By Kate Bruce | FOX Charlotte
CHARLOTTE, NC – Large crowds will converge on Charlotte for the Democratic National Convention. Many will need a quick dining option between events; local food trucks are prepping their menus and heating up their grills, hoping for a piece of the action.
Brian Seeley has been running the Herban Legend food truck and sizzling up his menu for the last year, “Arabic shwarma…it’s a chicken pita with tzatziki sauce and tabouleh.”
The Herban Legend has attracted a following that can’t get enough of its tasty options. Reed Carlson is one of his usual customers. He says the food is affordable and delicious, “You get a great meal, it’s fresh, it’s juicy and that’s all you want with a burger.”
But not everyone will taste the delicious menu. Even though the Convention Host Committee is now allowing vendors to apply for spots in Uptown, Brian says it simply isn’t worth it; this size of his truck would run him up to $12,000 dollars just for the week of the convention, “I couldn’t even come close to making any kind of money, I wouldn’t even break even; for the Democratic National Convention, it’s supposed to be behind small business, now they’re trying to limit what that small business can do.”

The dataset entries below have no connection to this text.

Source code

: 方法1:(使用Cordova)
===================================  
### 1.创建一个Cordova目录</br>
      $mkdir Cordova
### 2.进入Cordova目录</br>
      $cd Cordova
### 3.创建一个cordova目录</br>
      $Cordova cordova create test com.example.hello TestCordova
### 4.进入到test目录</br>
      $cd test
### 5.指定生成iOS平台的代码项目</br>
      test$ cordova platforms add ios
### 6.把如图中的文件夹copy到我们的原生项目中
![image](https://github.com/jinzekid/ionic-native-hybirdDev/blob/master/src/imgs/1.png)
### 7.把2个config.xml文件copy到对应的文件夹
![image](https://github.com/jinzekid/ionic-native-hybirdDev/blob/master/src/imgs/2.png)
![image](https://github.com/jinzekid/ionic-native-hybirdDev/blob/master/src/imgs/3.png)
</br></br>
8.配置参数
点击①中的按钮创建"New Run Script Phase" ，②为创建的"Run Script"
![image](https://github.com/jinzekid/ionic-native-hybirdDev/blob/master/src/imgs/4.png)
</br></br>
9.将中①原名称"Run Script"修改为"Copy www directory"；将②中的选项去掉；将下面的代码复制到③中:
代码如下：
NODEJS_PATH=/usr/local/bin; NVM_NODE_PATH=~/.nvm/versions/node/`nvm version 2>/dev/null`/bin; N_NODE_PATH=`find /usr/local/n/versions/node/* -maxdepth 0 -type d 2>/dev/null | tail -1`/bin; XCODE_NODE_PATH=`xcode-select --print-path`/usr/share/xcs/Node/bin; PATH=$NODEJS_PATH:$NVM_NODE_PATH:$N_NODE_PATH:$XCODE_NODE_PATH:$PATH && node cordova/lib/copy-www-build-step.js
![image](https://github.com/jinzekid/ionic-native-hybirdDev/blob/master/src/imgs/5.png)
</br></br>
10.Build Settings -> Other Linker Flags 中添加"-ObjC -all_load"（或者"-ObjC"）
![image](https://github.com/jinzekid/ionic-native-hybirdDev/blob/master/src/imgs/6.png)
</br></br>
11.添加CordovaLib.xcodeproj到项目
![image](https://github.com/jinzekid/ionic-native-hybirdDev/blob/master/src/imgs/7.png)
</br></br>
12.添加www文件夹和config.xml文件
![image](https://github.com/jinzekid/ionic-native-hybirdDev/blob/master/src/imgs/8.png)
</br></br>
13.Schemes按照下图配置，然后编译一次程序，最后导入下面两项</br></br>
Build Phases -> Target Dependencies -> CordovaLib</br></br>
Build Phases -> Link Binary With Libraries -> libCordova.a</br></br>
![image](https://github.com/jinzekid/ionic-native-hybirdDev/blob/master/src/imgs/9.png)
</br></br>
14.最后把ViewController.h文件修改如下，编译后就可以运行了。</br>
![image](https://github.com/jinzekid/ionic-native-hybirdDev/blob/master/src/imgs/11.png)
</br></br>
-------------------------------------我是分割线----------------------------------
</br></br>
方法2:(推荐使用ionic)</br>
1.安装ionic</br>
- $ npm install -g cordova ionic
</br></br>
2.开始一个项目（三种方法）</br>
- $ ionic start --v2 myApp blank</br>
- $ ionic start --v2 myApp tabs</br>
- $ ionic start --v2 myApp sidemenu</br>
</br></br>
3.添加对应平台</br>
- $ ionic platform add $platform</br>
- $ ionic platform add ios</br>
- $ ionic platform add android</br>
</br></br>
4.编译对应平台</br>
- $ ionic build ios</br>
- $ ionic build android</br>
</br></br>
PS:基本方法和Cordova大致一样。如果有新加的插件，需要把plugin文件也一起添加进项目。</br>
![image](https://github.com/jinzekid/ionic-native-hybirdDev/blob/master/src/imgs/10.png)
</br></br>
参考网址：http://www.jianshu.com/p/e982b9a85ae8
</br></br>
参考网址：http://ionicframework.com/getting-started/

Even residents like Tom Duarte say the rules are a bit tough to swallow, “With the influx of people, I think there is going to be a need for more catering; more business and I think it’s a good time for them to show off.”
Seeley says he’s working around the DNC limitations and counting on what got him here in the first place, “Get as much of the business as I can, you got to rake the hay while the sun is shining, but the money that keeps your business going is from the people who are here all the time and that’s who I am going to cater to.”
Food truck vendors must also comply with a 2008 ordinance that limits where they can go and how late they can operate. Mobile vendors must stay 400 feet from other trucks and residential areas. Mobile vendors must also close up shop by 9pm and can only be at a specific location for no more than 90 days.